* [WORK REQUIRED]
In full and without alteration, write out the records.

* [MATERIAL SHOWN]
# # #

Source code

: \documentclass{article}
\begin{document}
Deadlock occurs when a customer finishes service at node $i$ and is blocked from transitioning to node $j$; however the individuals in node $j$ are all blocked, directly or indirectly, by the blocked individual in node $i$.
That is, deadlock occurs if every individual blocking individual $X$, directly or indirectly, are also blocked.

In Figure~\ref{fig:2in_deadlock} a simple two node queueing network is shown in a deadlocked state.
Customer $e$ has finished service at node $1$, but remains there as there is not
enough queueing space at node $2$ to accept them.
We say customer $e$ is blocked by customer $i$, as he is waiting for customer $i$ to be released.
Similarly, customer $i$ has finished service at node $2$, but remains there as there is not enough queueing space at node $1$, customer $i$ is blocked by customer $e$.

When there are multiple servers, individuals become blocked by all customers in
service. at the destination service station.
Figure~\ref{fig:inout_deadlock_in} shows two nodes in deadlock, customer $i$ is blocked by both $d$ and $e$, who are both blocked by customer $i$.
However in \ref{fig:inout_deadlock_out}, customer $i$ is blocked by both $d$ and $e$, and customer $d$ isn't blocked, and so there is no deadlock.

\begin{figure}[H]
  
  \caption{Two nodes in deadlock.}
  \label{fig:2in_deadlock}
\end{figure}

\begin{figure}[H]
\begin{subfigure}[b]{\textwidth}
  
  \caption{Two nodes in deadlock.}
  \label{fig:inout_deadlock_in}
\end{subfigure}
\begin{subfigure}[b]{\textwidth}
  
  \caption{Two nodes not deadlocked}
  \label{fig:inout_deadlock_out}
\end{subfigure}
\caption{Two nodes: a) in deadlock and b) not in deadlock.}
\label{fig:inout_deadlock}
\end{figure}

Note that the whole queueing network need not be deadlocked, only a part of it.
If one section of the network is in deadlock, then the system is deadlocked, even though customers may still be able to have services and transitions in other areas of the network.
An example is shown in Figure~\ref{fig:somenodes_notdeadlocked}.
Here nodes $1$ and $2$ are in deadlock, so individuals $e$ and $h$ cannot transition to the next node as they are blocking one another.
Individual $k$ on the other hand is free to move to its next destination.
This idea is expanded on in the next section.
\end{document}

# # #

* [SOLUTION]
Source code

: \documentclass{article}
\begin{document}
Deadlock occurs when a customer finishes service at node $i$ and is blocked from transitioning to node $j$; however the individuals in node $j$ are all blocked, directly or indirectly, by the blocked individual in node $i$.
That is, deadlock occurs if every individual blocking individual $X$, directly or indirectly, are also blocked.

In Figure~\ref{fig:2in_deadlock} a simple two node queueing network is shown in a deadlocked state.
Customer $e$ has finished service at node $1$, but remains there as there is not
enough queueing space at node $2$ to accept them.
We say customer $e$ is blocked by customer $i$, as he is waiting for customer $i$ to be released.
Similarly, customer $i$ has finished service at node $2$, but remains there as there is not enough queueing space at node $1$, customer $i$ is blocked by customer $e$.

When there are multiple servers, individuals become blocked by all customers in
service. at the destination service station.
Figure~\ref{fig:inout_deadlock_in} shows two nodes in deadlock, customer $i$ is blocked by both $d$ and $e$, who are both blocked by customer $i$.
However in \ref{fig:inout_deadlock_out}, customer $i$ is blocked by both $d$ and $e$, and customer $d$ isn't blocked, and so there is no deadlock.

\begin{figure}[H]
  
  \caption{Two nodes in deadlock.}
  \label{fig:2in_deadlock}
\end{figure}

\begin{figure}[H]
\begin{subfigure}[b]{\textwidth}
  
  \caption{Two nodes in deadlock.}
  \label{fig:inout_deadlock_in}
\end{subfigure}
\begin{subfigure}[b]{\textwidth}
  
  \caption{Two nodes not deadlocked}
  \label{fig:inout_deadlock_out}
\end{subfigure}
\caption{Two nodes: a) in deadlock and b) not in deadlock.}
\label{fig:inout_deadlock}
\end{figure}

Note that the whole queueing network need not be deadlocked, only a part of it.
If one section of the network is in deadlock, then the system is deadlocked, even though customers may still be able to have services and transitions in other areas of the network.
An example is shown in Figure~\ref{fig:somenodes_notdeadlocked}.
Here nodes $1$ and $2$ are in deadlock, so individuals $e$ and $h$ cannot transition to the next node as they are blocking one another.
Individual $k$ on the other hand is free to move to its next destination.
This idea is expanded on in the next section.
\end{document}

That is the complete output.